**Your instructions**
Hunt for the word "commit" across the entries below, copying each line that holds it.
== Segment start ==
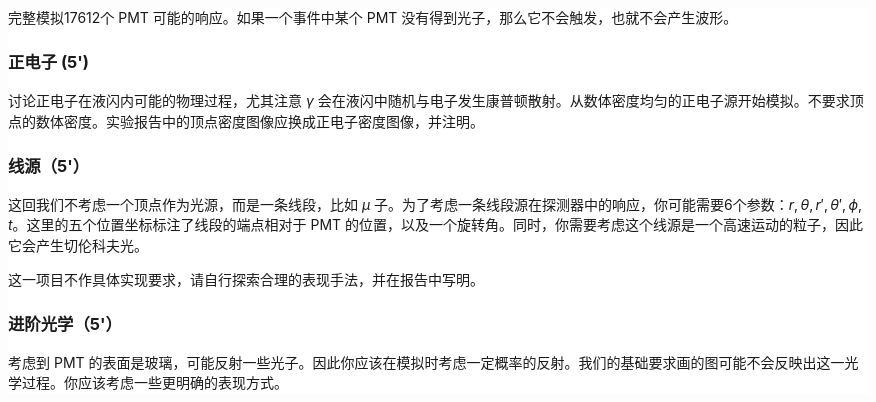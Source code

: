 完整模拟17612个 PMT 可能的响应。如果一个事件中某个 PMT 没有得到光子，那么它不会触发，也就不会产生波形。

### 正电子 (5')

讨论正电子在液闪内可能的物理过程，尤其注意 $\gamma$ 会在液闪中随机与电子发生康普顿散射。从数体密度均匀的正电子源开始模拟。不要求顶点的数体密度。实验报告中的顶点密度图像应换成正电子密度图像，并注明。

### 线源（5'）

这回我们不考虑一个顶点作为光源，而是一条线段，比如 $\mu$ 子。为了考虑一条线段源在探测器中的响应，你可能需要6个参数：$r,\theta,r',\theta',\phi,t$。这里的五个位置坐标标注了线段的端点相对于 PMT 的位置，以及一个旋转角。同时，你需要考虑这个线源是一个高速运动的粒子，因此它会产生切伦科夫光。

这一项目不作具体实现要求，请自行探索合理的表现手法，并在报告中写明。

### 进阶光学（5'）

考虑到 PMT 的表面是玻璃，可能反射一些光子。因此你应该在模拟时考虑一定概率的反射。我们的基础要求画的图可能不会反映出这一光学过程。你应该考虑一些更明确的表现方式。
== Segment end ==
== Segment start ==
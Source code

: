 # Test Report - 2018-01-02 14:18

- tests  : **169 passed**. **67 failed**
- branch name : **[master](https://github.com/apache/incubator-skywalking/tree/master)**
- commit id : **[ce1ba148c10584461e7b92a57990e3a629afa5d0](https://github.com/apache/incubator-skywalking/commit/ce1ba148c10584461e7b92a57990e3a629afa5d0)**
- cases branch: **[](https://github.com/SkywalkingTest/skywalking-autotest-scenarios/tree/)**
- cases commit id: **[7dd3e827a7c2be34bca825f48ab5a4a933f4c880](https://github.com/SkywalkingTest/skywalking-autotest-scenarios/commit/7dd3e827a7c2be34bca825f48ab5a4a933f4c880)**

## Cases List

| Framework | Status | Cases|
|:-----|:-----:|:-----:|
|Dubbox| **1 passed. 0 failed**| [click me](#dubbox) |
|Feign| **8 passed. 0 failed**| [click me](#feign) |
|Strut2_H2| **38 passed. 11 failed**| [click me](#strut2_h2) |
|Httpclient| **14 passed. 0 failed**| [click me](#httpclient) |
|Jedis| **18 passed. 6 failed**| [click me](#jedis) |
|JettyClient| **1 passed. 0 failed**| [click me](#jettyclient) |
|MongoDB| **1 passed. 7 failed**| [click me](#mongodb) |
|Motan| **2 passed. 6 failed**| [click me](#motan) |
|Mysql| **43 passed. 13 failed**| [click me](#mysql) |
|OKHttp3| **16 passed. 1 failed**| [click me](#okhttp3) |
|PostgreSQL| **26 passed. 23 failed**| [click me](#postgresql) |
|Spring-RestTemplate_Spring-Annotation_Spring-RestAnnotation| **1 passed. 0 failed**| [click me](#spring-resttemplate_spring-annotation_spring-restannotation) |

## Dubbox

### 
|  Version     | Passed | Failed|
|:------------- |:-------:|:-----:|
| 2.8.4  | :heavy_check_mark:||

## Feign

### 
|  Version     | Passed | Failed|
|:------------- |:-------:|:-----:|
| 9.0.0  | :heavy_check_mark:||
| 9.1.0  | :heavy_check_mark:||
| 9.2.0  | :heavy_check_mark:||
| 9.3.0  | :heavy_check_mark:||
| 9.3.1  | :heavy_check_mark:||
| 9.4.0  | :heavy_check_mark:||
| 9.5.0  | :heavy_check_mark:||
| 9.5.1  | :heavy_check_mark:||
== Segment end ==
== Segment start ==
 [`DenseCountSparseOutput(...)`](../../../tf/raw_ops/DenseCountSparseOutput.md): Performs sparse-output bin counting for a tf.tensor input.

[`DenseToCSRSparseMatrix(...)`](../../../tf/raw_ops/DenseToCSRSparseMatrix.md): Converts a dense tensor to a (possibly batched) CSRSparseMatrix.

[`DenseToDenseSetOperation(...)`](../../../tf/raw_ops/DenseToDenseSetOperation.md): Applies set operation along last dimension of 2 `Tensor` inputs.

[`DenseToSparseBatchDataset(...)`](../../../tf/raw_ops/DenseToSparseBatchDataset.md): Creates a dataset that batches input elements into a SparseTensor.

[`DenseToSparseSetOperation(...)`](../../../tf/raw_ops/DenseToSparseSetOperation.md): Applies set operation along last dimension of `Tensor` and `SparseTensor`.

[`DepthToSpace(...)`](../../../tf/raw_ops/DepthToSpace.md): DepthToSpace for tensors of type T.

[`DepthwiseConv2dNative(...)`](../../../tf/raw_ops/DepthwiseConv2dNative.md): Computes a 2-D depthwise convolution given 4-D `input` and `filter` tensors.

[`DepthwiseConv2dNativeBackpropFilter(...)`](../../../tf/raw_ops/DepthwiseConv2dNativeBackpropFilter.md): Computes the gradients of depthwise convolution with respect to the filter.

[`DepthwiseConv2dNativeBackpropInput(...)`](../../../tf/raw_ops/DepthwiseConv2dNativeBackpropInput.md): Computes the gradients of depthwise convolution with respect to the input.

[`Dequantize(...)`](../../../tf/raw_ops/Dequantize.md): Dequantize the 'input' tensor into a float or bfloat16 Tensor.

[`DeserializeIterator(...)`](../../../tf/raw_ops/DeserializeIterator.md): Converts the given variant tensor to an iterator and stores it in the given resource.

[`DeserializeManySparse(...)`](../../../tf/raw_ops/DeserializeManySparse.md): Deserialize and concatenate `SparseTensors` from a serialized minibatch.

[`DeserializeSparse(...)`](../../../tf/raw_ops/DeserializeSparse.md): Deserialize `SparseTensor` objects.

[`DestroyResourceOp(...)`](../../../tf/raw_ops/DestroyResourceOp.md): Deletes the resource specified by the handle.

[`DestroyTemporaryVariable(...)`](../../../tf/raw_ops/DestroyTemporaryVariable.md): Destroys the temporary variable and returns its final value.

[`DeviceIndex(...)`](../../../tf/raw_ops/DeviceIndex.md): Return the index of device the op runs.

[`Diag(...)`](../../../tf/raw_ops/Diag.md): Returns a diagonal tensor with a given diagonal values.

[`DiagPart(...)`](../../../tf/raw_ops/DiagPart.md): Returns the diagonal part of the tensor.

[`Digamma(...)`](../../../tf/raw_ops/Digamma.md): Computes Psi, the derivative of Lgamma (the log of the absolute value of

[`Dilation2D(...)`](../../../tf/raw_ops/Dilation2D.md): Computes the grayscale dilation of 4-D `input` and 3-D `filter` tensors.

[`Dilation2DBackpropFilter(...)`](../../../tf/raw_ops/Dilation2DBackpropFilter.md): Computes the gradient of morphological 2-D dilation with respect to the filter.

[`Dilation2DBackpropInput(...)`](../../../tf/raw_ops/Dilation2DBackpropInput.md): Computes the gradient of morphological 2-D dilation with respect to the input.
== Segment end ==
**Result**
- commit id : **[ce1ba148c10584461e7b92a57990e3a629afa5d0](https://github.com/apache/incubator-skywalking/commit/ce1ba148c10584461e7b92a57990e3a629afa5d0)**
- cases commit id: **[7dd3e827a7c2be34bca825f48ab5a4a933f4c880](https://github.com/SkywalkingTest/skywalking-autotest-scenarios/commit/7dd3e827a7c2be34bca825f48ab5a4a933f4c880)**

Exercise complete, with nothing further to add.